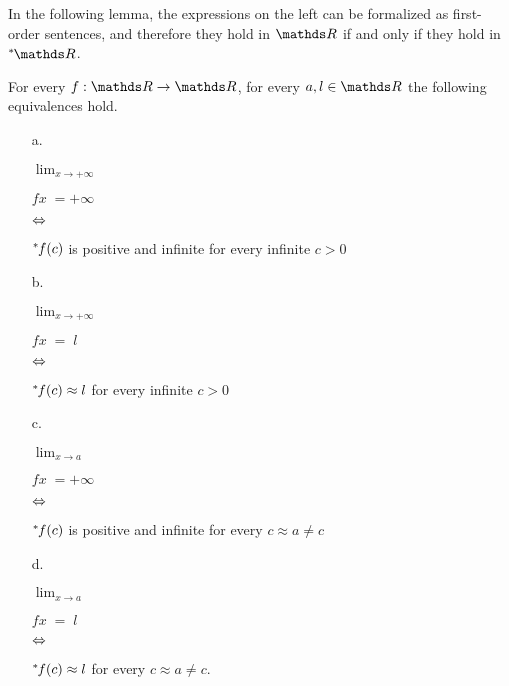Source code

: In the following lemma, the expressions on the left can be formalized as first-order sentences, and therefore they hold in $\RR$ if and only if they hold in $\nsR$.

\begin{proposition}\label{prop_fattolimitinonstandard}
For every $f:\RR\to\RR$, for every $a, l\in\RR$ the following equivalences hold.\nobreak
\begin{itemize}
\item[a.]\parbox{7ex}{\hfil$\displaystyle\lim_{x\to+\infty}$}
\parbox{10ex}{$fx\;=+\infty$}
\parbox{5ex}{\hfil$\Leftrightarrow$}
${}^*\kern-.2ex f(c)$ is positive and infinite for every infinite $c>0$

\item[b.]\parbox{7ex}{\hfil$\displaystyle\lim_{x\to+\infty}$}
\parbox{10ex}{$fx\;=\;l$}
\parbox{6ex}{\hfil$\Leftrightarrow$}
${}^*\kern-.2ex f(c)\approx l$ for every infinite $c>0$

\item[c.]\parbox{7ex}{\hfil$\displaystyle\lim_{x\to a}$}
\parbox{10ex}{$fx\;=+\infty$}
\parbox{5ex}{\hfil$\Leftrightarrow$}
${}^*\kern-.2ex f(c)$ is positive and infinite for every $c\approx a\neq c$

\item[d.]\parbox{7ex}{\hfil$\displaystyle\lim_{x\to a}$}
\parbox{10ex}{$fx\;=\;l$}
\parbox{5ex}{\hfil$\Leftrightarrow$}
${}^*\kern-.2ex f(c)\approx l$ for every $c\approx a\neq c$.
\end{itemize}
\end{proposition}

▬▬▬

### What the task requires
The first line of the listing through the line with "infinite for every $c\approx a\neq c$": repeat exactly that span and nothing more, skipping pictures.

### Response area
Source code

: In the following lemma, the expressions on the left can be formalized as first-order sentences, and therefore they hold in $\RR$ if and only if they hold in $\nsR$.

\begin{proposition}\label{prop_fattolimitinonstandard}
For every $f:\RR\to\RR$, for every $a, l\in\RR$ the following equivalences hold.\nobreak
\begin{itemize}
\item[a.]\parbox{7ex}{\hfil$\displaystyle\lim_{x\to+\infty}$}
\parbox{10ex}{$fx\;=+\infty$}
\parbox{5ex}{\hfil$\Leftrightarrow$}
${}^*\kern-.2ex f(c)$ is positive and infinite for every infinite $c>0$

\item[b.]\parbox{7ex}{\hfil$\displaystyle\lim_{x\to+\infty}$}
\parbox{10ex}{$fx\;=\;l$}
\parbox{6ex}{\hfil$\Leftrightarrow$}
${}^*\kern-.2ex f(c)\approx l$ for every infinite $c>0$

\item[c.]\parbox{7ex}{\hfil$\displaystyle\lim_{x\to a}$}
\parbox{10ex}{$fx\;=+\infty$}
\parbox{5ex}{\hfil$\Leftrightarrow$}
${}^*\kern-.2ex f(c)$ is positive and infinite for every $c\approx a\neq c$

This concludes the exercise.